Approximately $26 million will go toward construction of another adult commitment center for the Calaveras Jail Facility, located in San Andreas. The remaining portion will finance a commitment center at the Shasta Juvenile Facility in Redding.

Construction on all three projects is underway.

The third series of bonds will include $168 million for California State University. Proceeds will finance the construction of three new buildings, at Chico State, the CSU Channel Islands, and CSU Monterey Bay.

The bonds are secured by lease rental payments made by state agencies to the SPWB from first lawfully available funds for use and occupancy of the facilities, subject to annual state legislative appropriation.

The SPWB, created in 1946, is empowered to acquire, construct, improve, and operate public buildings and related facilities for state agencies. Since 1985, it has been active in the construction of facilities for purposed including higher education and corrections.

Standard & Poor’s and Fitch Ratings have assigned the bonds A-minus ratings and stable outlooks. Both ratings are notched off the state’s general obligation rating of A, for both agencies, based on the appropriation required for debt service payment.

“Each series in the current sale is being issued under separate series indentures either pursuant to or incorporated into the master indenture, and thus they benefit from parity access to the SPWB’s $164.5 million master indenture reserve,” Fitch analysts said in a report.

The master indenture reserve currently backs about $10.6 billion in outstanding SPWB lease bonds under the master indenture.

Moody’s Investors Service assigned an A2 rating to the bonds financing prison projects, and a Aa3 rating to the bonds financing the university projects.

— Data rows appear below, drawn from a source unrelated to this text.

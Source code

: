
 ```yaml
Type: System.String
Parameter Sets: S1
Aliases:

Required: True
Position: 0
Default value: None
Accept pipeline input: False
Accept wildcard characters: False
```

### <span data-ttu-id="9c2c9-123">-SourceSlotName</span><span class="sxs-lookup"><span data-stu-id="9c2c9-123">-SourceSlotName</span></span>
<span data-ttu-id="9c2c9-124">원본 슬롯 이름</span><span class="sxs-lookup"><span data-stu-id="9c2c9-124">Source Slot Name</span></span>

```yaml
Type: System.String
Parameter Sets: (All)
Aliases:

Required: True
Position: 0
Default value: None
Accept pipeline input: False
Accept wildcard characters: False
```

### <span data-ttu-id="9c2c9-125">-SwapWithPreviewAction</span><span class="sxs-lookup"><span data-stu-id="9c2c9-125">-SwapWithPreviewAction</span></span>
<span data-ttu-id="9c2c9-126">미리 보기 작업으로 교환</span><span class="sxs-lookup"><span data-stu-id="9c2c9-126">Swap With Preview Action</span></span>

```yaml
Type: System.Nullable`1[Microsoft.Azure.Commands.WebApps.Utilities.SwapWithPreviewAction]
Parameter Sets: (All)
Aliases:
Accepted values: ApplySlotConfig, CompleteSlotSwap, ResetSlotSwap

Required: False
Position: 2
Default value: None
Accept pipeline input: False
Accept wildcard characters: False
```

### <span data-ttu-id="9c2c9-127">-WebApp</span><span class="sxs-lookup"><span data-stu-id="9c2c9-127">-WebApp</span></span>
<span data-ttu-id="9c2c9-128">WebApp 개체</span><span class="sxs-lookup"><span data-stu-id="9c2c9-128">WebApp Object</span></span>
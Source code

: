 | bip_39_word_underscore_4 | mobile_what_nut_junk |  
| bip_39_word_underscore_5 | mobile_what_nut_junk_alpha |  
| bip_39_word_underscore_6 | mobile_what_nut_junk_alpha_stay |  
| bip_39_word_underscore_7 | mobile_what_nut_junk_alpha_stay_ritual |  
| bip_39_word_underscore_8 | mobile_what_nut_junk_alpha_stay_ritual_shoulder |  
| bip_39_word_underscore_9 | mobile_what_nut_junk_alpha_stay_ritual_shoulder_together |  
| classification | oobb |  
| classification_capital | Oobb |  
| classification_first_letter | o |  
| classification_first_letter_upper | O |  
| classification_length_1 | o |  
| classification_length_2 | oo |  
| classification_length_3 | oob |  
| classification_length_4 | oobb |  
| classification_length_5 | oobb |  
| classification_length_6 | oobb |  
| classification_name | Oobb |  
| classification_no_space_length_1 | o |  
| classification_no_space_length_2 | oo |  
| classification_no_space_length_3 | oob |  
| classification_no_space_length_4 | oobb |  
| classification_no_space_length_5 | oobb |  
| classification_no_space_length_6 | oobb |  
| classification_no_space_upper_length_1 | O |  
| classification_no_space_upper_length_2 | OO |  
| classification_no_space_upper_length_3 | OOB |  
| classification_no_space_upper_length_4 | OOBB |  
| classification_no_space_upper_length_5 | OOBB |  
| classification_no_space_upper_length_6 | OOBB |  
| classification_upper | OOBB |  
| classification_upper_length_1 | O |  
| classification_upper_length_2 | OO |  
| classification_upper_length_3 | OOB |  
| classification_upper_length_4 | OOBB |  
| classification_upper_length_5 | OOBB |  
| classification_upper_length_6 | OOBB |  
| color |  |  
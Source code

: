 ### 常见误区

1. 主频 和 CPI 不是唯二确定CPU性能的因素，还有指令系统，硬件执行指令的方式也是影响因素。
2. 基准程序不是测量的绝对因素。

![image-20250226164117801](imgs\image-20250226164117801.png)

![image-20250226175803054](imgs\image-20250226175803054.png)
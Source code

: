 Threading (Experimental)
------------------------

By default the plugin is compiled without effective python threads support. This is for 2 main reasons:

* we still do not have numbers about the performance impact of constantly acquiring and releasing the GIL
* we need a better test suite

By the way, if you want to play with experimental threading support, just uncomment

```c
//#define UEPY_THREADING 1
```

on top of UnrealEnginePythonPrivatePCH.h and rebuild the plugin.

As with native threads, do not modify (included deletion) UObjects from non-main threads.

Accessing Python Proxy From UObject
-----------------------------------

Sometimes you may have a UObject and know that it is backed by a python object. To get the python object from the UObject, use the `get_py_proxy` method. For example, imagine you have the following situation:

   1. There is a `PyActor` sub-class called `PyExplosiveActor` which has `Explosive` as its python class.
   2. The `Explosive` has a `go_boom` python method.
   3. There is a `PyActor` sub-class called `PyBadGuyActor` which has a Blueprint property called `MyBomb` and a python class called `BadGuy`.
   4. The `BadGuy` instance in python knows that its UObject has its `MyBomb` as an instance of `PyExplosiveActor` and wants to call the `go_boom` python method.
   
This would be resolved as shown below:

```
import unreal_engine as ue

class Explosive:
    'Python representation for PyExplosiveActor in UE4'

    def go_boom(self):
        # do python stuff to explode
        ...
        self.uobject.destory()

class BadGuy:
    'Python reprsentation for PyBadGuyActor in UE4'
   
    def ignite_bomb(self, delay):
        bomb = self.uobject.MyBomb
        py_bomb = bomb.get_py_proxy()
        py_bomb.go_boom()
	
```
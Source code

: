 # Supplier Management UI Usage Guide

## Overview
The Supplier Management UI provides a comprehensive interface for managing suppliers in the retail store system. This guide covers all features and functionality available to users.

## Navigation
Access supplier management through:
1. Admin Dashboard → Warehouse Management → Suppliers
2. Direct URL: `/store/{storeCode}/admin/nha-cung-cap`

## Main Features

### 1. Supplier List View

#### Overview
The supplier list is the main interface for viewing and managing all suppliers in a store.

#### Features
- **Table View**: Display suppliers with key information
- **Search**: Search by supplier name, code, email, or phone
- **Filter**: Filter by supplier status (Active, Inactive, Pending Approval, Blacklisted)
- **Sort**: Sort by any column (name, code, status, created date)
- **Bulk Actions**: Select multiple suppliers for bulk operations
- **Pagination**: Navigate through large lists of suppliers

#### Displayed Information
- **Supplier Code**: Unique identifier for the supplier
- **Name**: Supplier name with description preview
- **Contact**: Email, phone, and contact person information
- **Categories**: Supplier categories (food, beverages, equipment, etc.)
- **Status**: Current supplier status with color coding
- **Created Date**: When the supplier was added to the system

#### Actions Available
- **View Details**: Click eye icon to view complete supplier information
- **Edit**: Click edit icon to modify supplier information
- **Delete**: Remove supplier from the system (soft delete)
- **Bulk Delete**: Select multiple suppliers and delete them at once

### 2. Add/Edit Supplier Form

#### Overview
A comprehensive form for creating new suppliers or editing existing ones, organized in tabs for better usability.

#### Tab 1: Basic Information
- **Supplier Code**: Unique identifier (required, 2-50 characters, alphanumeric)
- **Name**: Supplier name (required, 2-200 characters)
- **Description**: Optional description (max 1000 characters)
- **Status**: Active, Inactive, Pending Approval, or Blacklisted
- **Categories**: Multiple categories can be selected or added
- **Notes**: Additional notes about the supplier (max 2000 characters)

“The A2 rating reflects strong legal mechanisms for lease payments in spite of some abatement risk, the weaker security provided by lease revenue bonds relative to the state’s general obligation debt, and the credit standing of the State of California, whose general obligation debt is rated A1 with a stable outlook,” analysts said in a report.

They added that the bonds benefit from the presence of the SPWB’s master indenture reserve fund, which is available to pay debt service in various circumstances, including abatement events that may not fully be covered by casualty or rental interruption insurance.

The Aa3 rating on the third series of bonds is based on the lease structure and is notched off of the university system’s Aa2 rating on its systemwide revenue bonds. That rating is based on the system’s strong market position as the nation’s single largest four-year higher education system, ample liquidity and ability to work through funding cuts, offset by the state’s A1 rating.

Stradling Yocca Carlson & Rauth is bond counsel on the deal and KNN Public Finance is financial advisor.